ITB 2024 Special Reporting
Business Valuation by Business Organization.
By Robin Trehan, B.A, MIB, MBA electronic business.
Monday, 24th July 2006
How to value a business and figure out how much to pay for it difficult question - a good amount of home work need to be done to derive its true values in terms of its books value. This article will cover business organization factor in terms of value.

The first step in this direction will be to find out about:

Business Organization - How the business is legally organized (corporation, sole proprietorship, partnership, etc.)
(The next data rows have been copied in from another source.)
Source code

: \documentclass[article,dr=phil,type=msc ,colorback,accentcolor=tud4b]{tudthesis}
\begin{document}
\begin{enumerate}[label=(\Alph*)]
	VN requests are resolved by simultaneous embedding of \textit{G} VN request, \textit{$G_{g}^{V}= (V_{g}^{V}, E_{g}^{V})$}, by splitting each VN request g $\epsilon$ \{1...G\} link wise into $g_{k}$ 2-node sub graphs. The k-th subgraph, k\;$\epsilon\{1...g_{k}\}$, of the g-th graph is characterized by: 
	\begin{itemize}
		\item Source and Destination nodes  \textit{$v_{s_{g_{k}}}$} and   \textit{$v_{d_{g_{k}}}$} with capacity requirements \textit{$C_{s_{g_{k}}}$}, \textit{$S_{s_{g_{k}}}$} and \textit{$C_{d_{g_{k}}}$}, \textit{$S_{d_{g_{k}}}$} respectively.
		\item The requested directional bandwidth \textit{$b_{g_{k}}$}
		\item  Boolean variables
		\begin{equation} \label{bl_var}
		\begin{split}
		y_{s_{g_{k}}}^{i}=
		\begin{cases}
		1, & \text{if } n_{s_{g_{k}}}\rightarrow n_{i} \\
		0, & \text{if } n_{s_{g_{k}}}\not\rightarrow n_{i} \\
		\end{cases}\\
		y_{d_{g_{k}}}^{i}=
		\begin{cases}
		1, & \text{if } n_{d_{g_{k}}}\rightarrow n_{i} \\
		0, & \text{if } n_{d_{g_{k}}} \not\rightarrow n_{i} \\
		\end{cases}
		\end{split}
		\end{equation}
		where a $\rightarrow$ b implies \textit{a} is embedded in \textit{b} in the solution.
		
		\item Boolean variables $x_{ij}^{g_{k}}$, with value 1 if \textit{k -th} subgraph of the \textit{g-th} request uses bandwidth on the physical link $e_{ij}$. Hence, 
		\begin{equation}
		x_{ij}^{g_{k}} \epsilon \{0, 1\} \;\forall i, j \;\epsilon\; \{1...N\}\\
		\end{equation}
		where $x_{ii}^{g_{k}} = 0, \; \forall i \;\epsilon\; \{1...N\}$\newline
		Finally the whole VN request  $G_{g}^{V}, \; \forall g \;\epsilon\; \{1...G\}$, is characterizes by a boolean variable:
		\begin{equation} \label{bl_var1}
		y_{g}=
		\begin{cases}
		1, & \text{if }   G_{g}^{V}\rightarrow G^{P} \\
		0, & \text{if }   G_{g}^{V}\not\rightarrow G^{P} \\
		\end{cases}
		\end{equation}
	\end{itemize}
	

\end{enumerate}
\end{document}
  • If the business is a partnership, how many partners are there, and who are they?
  • If the business is a corporation: How many shareholders are there? Who is the state of incorporation?
  • Who are the major shareholders, and what percentage of the total outstanding stock does each own? 
  • Is the stock publicly traded? If yes, on which board there share is trading, whether it is AMEX, NASDAQ, Pink sheet bulletin, DJIA, NYSE board? How much the stock is worth and how much is the P/E ratio and book value of the company. 
  • How long has the business existed, and for how long under its present owners and why do they want to sell? 
  • Is the company engaged in any joint ventures, outsourcing, international venture or similar undertakings? 
  • What are the company's major accomplishments for the years? What are its failures and reasons for it?  
  • How is the business regarded by its customers, competitors, suppliers,   employees, its bank, the financial community, the community in which it is     located, and government agencies with which it interacts?  
  • What government agencies have regulatory or other control over the business? Is the business currently in compliance with all requirements?  
  • Does the company's success depend heavily on one or more key employees?  
  • Does the company's success depend heavily on one or more key suppliers or contracts? 
  • Does the company's success depend heavily on one or more key customers? 
  • Are there any potentially threatening situations in connection with management, products, services, finances, legal obligations, etc.? 
  • What is the company's litigation history?  
  • What are the threats to the business from new technology?
From these points we will have a basic idea about the company and whether it is worth perusing for.